BOGOTÁ, Colombia — Colombia’s Constitutional Court has ruled in favor of adult performer Esperanza Gómez in her dispute with Meta over repeated suspensions of her Instagram account.
The court determined that Meta failed to apply its standards equally, noting that Gómez’s profile had not been treated the same as others with similar content.
“If social media platforms use offline activities as criteria for content moderation, they must clearly state these criteria in their community standards,” the ruling stated. “Due process must also be allowed to reasonably challenge the social media platform’s decision.”
Gómez first filed her case in 2022, arguing that Instagram’s repeated deactivations cost her millions of followers and harmed her “right to work.”
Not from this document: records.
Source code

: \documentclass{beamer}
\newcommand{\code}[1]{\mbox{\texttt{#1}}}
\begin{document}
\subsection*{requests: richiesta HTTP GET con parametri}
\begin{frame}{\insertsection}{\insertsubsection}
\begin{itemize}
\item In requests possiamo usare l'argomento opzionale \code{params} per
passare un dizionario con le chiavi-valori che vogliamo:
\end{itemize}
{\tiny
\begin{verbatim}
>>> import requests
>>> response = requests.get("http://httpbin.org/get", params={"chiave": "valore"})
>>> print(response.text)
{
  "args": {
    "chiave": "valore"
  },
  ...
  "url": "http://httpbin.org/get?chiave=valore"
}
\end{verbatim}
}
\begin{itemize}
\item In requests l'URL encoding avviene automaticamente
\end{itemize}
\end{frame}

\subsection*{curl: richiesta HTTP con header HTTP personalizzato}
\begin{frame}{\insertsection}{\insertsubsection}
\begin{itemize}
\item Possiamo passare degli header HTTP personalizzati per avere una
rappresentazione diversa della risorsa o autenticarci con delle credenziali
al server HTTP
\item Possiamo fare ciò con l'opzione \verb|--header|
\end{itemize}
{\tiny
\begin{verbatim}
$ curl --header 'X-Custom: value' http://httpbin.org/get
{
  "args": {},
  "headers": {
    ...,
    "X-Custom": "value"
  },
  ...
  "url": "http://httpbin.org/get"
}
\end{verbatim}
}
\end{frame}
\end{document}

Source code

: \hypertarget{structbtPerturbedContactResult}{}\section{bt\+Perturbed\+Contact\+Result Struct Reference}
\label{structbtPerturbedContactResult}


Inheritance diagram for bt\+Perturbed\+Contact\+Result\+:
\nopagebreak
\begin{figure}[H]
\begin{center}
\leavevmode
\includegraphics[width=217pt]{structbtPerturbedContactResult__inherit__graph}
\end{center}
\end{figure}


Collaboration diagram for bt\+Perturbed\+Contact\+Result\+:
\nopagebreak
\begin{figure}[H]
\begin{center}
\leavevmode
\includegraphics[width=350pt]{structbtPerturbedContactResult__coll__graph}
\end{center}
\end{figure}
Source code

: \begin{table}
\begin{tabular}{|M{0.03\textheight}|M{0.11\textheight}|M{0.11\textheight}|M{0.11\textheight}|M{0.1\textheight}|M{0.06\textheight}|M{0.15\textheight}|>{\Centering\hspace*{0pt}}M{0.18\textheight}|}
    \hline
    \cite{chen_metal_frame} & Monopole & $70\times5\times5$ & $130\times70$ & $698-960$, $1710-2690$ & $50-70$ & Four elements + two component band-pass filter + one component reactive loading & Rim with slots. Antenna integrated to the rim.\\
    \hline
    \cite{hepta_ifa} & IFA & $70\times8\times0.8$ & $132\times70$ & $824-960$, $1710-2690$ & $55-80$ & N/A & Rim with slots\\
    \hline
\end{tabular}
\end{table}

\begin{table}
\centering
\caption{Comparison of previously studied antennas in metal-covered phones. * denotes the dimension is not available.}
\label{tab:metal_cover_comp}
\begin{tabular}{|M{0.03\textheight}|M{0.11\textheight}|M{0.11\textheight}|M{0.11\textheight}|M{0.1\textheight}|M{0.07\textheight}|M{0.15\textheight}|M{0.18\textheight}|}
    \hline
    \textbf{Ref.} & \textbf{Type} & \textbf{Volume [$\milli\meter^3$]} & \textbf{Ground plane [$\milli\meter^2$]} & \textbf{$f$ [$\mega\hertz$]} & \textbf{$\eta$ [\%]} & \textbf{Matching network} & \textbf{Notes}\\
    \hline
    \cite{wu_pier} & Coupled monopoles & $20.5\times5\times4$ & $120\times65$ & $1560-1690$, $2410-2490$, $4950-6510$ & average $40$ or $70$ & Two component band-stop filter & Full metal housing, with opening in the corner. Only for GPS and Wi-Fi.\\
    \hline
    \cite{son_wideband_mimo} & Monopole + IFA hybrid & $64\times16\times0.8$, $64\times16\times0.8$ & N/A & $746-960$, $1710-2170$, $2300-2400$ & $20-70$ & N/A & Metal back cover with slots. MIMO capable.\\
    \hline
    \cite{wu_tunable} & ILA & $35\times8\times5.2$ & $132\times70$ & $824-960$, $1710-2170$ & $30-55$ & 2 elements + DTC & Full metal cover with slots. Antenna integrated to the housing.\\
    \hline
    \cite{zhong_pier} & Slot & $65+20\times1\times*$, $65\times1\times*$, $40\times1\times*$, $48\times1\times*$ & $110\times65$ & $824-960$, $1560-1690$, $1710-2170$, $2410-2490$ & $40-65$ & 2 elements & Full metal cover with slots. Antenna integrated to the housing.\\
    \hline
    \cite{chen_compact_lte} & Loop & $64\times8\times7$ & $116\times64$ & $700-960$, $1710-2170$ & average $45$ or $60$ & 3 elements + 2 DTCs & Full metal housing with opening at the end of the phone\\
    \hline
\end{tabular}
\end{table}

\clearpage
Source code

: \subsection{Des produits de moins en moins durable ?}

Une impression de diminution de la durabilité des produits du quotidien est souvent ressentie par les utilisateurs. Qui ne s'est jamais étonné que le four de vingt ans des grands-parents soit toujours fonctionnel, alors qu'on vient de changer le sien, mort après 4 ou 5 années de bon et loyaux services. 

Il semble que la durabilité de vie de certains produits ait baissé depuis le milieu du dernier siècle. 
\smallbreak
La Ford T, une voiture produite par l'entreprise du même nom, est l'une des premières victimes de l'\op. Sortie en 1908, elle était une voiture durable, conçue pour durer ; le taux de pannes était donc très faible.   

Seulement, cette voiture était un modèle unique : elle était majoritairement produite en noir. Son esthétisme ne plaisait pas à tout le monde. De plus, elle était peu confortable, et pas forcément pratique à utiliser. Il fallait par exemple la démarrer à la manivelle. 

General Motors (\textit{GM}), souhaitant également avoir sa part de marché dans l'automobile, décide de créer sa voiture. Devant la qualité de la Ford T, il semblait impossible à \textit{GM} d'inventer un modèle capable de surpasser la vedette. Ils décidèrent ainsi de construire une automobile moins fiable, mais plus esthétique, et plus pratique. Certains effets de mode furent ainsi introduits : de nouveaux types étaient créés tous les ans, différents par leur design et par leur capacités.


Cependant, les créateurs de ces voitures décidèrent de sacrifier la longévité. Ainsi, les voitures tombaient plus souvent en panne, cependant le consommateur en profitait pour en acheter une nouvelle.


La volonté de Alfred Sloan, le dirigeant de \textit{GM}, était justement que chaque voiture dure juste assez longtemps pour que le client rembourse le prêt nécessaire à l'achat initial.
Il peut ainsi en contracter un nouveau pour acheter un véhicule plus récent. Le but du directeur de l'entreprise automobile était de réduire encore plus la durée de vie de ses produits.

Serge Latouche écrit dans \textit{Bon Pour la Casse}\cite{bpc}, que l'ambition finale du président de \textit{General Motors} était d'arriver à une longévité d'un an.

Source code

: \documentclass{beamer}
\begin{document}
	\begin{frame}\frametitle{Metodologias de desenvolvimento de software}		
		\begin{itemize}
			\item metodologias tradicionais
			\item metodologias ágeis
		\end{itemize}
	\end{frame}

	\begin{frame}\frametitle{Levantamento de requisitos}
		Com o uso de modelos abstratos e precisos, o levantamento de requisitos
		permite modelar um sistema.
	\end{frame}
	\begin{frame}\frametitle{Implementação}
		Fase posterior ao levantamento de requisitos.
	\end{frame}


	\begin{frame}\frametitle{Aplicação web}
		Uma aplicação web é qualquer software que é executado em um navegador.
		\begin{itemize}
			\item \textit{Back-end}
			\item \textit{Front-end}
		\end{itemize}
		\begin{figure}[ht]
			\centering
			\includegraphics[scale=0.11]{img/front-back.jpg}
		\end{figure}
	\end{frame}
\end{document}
In the decision, authored by Judge Natalia Ángel Cabo, the court ordered Meta to take three corrective measures: establish a visible electronic channel for judicial notifications in Colombia, ensure moderation policies are available in Spanish on a unified website, and revise Instagram’s terms of use and privacy policy so users have clear avenues to contest moderation actions.
Following the ruling, Gómez celebrated the outcome on X. “I continued without listening to the people who told me that I would never win a lawsuit against a giant, and today we are triumphing,” she wrote. “We must know how to defend our rights when they are violated.”